Copy each line of the records that holds the string "gather".

Stored data
:::::
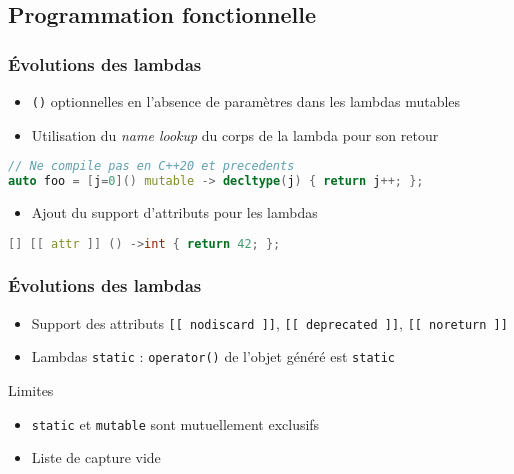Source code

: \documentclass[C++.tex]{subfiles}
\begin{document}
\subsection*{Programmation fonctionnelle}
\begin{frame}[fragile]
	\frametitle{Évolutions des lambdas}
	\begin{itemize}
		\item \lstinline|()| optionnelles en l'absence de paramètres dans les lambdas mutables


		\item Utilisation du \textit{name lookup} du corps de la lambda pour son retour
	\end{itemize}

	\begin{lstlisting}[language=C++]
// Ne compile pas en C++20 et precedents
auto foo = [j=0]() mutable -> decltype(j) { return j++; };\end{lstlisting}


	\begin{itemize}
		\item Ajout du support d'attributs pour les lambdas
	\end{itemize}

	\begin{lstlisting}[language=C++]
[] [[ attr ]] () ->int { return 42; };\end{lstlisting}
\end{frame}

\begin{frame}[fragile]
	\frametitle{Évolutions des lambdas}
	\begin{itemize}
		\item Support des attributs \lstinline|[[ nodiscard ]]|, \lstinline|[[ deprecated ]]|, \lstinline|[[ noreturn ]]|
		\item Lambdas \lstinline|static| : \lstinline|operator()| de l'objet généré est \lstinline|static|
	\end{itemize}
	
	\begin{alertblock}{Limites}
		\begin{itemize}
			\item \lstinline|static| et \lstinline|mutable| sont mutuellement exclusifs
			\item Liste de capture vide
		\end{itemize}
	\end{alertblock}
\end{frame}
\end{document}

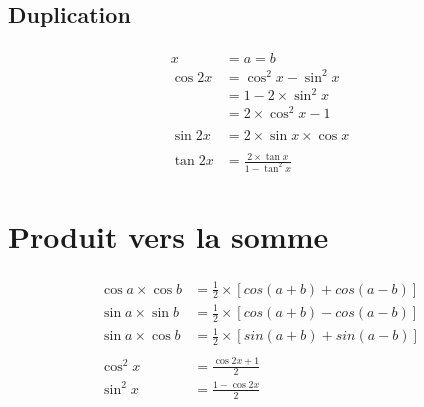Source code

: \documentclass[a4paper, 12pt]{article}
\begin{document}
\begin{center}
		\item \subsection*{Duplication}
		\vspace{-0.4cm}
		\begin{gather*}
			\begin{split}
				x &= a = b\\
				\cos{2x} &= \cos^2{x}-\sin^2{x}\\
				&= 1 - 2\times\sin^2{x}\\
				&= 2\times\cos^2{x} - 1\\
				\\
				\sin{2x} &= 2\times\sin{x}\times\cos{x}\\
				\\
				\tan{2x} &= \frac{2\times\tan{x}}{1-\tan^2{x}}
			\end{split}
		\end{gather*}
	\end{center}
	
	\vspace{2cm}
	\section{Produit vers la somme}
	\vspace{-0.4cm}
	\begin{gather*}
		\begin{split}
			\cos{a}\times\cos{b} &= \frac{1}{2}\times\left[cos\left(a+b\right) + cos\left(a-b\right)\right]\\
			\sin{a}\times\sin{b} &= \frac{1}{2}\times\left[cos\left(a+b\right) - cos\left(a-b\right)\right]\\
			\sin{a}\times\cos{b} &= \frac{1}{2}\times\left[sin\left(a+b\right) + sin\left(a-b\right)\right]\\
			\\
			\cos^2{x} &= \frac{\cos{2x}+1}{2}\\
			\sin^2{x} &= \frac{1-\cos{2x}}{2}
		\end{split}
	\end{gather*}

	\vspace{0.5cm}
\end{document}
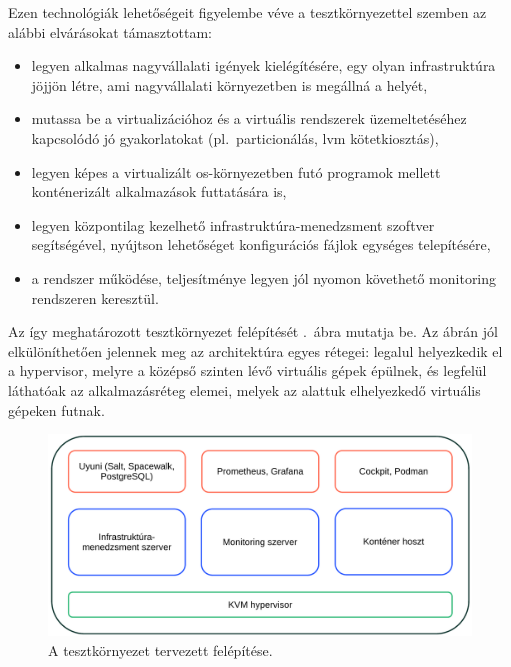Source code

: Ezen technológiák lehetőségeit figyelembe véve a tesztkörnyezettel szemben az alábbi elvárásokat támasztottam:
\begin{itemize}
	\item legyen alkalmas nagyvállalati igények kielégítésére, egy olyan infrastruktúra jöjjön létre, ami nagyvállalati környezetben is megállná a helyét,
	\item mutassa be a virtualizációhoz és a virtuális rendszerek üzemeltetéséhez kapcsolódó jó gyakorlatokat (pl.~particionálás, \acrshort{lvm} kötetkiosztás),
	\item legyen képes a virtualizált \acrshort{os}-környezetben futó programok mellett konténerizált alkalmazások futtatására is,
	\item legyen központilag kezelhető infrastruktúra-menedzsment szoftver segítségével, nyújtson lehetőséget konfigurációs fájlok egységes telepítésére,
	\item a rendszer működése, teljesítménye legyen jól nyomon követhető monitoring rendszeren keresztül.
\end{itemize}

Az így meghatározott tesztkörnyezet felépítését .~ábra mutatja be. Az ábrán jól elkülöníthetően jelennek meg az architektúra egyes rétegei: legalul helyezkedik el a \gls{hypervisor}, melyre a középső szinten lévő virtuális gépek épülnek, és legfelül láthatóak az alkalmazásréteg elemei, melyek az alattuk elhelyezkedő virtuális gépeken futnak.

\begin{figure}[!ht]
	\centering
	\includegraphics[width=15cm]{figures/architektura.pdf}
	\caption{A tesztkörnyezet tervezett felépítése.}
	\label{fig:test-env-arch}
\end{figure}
:::::
▸ Output:
		\begin{gather*}
		\end{gather*}
	\begin{gather*}
	\end{gather*}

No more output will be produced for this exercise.